### EXERCISE REQUIREMENTS
Word for word, return the lines below from the first through the line that has "### ✨ 我的技能(my skills)", dropping the pictures.

### Collected data entries
-- Opening Marker --

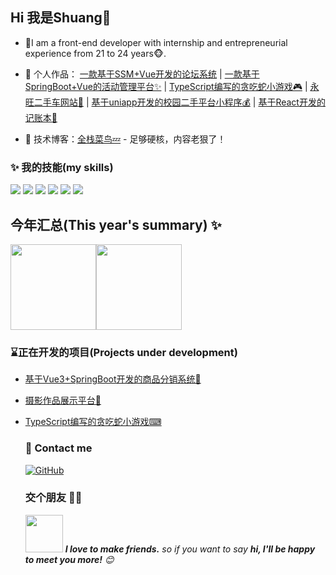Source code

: ## Hi 我是Shuang👋

- 🌹I am a front-end developer with internship and entrepreneurial experience from 21 to 24 years🐵.

- 🏡 个人作品： <a href="https://github.com/Web-Wss/Forum" target="_blank">一款基于SSM+Vue开发的论坛系统</a> | <a href="https://github.com/Web-Wss/SpringBoot-Activity" target="_blank">一款基于SpringBoot+Vue的活动管理平台✨</a>  | <a href="https://github.com/Web-Wss/TS-Snake-MiniGames" target="_blank">TypeScript编写的贪吃蛇小游戏🎮</a>  | <a href="https://github.com/Web-Wss/YW-CAR" target="_blank">永旺二手车网站🚦</a>  | <a href="https://github.com/Web-Wss/SHCP" target="_blank">基于uniapp开发的校园二手平台小程序💰</a> | <a href="https://github.com/Web-Wss/React-Bill-Test" target="_blank">基于React开发的记账本📒</a> 

- :pencil: 技术博客：[全栈菜鸟💤](https://webwss.cn/) - 足够硬核，内容老狠了！

### ✨ 我的技能(my skills)   

![](https://img.shields.io/badge/-Vue-4fc08d?style=flat-square&logo=Vue.js&logoColor=fff) ![](https://img.shields.io/badge/-Java-4C7491?style=flat-square&logo=java&logoColor=fff) ![](https://img.shields.io/badge/-Spring-5FB832?style=flat-square&logo=Spring&logoColor=fff) ![](https://img.shields.io/badge/-Node.js-339933?style=flat-square&logo=Node.js&logoColor=fff) ![](https://img.shields.io/badge/-MySQL-4479A1?style=flat-square&logo=MySQL&logoColor=fff) ![](https://img.shields.io/badge/-Git-E84E31?style=flat-square&logo=Git&logoColor=fff)


  ## 今年汇总(This year's summary) ✨

  <img align="" height="137px" src="https://github-readme-stats.vercel.app/api?username=web-wss&hide_title=true&hide_border=true&show_icons=true&include_all_commits=true&line_height=21&bg_color=0,EC6C6C,FFD479,FFFC79,73FA79&theme=graywhite&locale=cn" /><img align="" height="137px" src="https://github-readme-stats.vercel.app/api/top-langs/?username=web-wss&hide_title=true&hide_border=true&layout=compact&bg_color=0,73FA79,73FDFF,D783FF&theme=graywhite&locale=cn" />

  ### ⌛正在开发的项目(Projects under development)

- <a href="https://github.com/Web-Wss/Product-Distribution-System" target="_blank">基于Vue3+SpringBoot开发的商品分销系统🎁</a>
- <a href="https://github.com/Web-Wss/Product-Distribution-System" target="_blank">摄影作品展示平台📸</a>
- [<a href="https://github.com/Web-Wss/TS-Snake-MiniGames" target="_blank">TypeScript编写的贪吃蛇小游戏⌨</a>](https://github.com/Web-Wss/TS-Snake-MiniGames)


  ### 🎉 Contact me

  [![GitHub](https://img.shields.io/badge/GitHub-grey?logo=github)](https://github.com/Web-Wss)

  ### 交个朋友 👬🏻

  <img src="https://media.giphy.com/media/LnQjpWaON8nhr21vNW/giphy.gif" width="60"> <em><b>I love to make friends.</b> so if you want to say <b>hi, I'll be happy to meet you more!</b> 😊</em>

-- Closing Marker --

### SOLUTION FOR THIS EXERCISE
Source code

: ## Hi 我是Shuang👋

- 🌹I am a front-end developer with internship and entrepreneurial experience from 21 to 24 years🐵.

- 🏡 个人作品： <a href="https://github.com/Web-Wss/Forum" target="_blank">一款基于SSM+Vue开发的论坛系统</a> | <a href="https://github.com/Web-Wss/SpringBoot-Activity" target="_blank">一款基于SpringBoot+Vue的活动管理平台✨</a>  | <a href="https://github.com/Web-Wss/TS-Snake-MiniGames" target="_blank">TypeScript编写的贪吃蛇小游戏🎮</a>  | <a href="https://github.com/Web-Wss/YW-CAR" target="_blank">永旺二手车网站🚦</a>  | <a href="https://github.com/Web-Wss/SHCP" target="_blank">基于uniapp开发的校园二手平台小程序💰</a> | <a href="https://github.com/Web-Wss/React-Bill-Test" target="_blank">基于React开发的记账本📒</a> 

- :pencil: 技术博客：[全栈菜鸟💤](https://webwss.cn/) - 足够硬核，内容老狠了！

### ✨ 我的技能(my skills)   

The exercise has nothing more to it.